Rather than representing failure to achieve integration, persistent tensions generate the distinctive expertise of dual-system practice. Steel’s capacity to maintain surgical standards across different technology infrastructures emerges directly from refusing to optimise for either hospital’s specific equipment. Sternfels’ Sustainability Practice capability to serve both commercial clients and engage public policy emerges from maintaining separate performance expectations rather than blending them.
Practitioners operating exclusively in private environments develop deep expertise in optimisation within that system’s constraints – maximising revenue, competitive positioning, institution-specific metrics. Practitioners operating exclusively in public environments develop deep expertise in equity, access, and population health outcomes within budget constraints. Dual-system practitioners sacrifice depth of optimisation in either environment to develop breadth of adaptability across both – a different form of expertise.
Trading Optimisation for Adaptability
Dual-system practice demands continuous tolerance for operational inefficiency as every decision represents partial compromise rather than full optimisation for either environment. Traditional business education and efficiency consulting revolve around optimisation for single objectives, yet here’s deliberate maintenance of partial compromise as operational strategy.
This perpetual compromise extracts cognitive and operational costs: practitioners must constantly evaluate which constraints to prioritise in each decision while knowing full optimisation remains impossible.
Yet practitioners examined here sustain this approach over decades: Steel since 1998, Sternfels since 1994, Wikramanayake leading Macquarie since late 2018 after joining in 1987. The duration suggests that despite operational costs, the strategic advantages of cross-sector expertise justify sustained inefficiency for these practitioners.
The Challenge of Dual-System Practice
The professionals examined here succeed in dual-system practice not by reconciling public and private sector logics but by extracting advantage from their fundamental incompatibility.
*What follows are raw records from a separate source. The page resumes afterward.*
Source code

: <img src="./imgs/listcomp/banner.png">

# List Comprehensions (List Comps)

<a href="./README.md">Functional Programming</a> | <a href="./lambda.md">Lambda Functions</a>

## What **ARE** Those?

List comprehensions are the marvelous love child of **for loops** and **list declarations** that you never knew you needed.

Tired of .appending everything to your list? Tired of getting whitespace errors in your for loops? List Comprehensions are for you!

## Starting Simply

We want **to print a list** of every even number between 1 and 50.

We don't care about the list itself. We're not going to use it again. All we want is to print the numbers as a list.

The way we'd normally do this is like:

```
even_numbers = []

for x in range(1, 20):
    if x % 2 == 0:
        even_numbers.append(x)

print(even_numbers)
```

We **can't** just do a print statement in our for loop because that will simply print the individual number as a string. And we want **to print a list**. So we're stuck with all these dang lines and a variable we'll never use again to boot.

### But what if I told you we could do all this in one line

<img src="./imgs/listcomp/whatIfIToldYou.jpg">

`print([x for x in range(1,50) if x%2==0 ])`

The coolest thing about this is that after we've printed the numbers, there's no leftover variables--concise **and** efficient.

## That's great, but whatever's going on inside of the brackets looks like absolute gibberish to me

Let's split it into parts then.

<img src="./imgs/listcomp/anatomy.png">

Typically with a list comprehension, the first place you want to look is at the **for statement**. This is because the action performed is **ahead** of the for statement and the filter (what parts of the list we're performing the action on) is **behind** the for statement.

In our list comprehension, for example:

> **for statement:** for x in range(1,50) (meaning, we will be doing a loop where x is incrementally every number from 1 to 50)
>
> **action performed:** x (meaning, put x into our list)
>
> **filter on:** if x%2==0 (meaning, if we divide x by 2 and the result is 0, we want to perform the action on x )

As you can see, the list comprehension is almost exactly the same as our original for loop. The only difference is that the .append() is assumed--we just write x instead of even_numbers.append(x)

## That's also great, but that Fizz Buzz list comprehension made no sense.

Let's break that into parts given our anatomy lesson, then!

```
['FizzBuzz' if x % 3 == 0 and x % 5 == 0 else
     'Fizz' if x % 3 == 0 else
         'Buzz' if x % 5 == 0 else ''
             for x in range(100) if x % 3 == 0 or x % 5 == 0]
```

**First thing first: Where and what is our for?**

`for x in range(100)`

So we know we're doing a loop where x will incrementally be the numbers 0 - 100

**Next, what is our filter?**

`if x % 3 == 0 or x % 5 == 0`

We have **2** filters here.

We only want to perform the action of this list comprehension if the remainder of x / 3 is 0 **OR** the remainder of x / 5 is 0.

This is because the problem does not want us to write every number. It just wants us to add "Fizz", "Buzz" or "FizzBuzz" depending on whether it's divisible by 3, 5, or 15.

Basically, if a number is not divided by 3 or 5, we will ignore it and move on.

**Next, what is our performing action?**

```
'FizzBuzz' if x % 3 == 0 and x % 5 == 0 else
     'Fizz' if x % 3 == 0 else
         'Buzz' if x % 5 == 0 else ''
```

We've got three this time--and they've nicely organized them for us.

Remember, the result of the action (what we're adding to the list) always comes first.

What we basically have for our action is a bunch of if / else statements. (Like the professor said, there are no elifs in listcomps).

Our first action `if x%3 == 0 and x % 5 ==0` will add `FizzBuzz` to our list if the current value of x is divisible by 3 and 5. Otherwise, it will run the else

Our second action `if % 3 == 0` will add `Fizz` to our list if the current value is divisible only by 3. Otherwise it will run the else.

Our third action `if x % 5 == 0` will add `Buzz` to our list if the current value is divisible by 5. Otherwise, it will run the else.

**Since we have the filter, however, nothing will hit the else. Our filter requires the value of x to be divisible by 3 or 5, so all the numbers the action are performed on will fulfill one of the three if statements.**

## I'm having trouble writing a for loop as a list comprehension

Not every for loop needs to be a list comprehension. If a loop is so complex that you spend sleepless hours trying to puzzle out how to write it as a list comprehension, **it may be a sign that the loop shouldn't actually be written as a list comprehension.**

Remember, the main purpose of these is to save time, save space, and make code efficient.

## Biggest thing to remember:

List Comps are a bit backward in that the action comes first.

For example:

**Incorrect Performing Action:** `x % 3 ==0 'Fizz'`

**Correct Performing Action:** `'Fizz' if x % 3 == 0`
The expertise they develop – resource-independent surgical standards, institutional capabilities that bridge commercial and public mandates – exists precisely because these practitioners maintain operational tensions rather than resolving them.
Dual-system practice reveals that public and private sectors shape professional practice through genuinely incompatible constraints rather than merely different emphases. The strategic advantage of simultaneous operation comes from developing adaptability across both constraint sets while accepting perpetual optimisation failure in either environment alone.
As institutional boundaries continue blurring through hybrid funding models and sector-spanning mandates, more professionals will face dual-system demands. The sustained presence under conflicting constraints that these practitioners have maintained for decades isn’t just operationally demanding – it’s cognitively exhausting. Most professionals can’t sustain it. Those who can develop a form of expertise unavailable to anyone optimising for a single system’s rewards.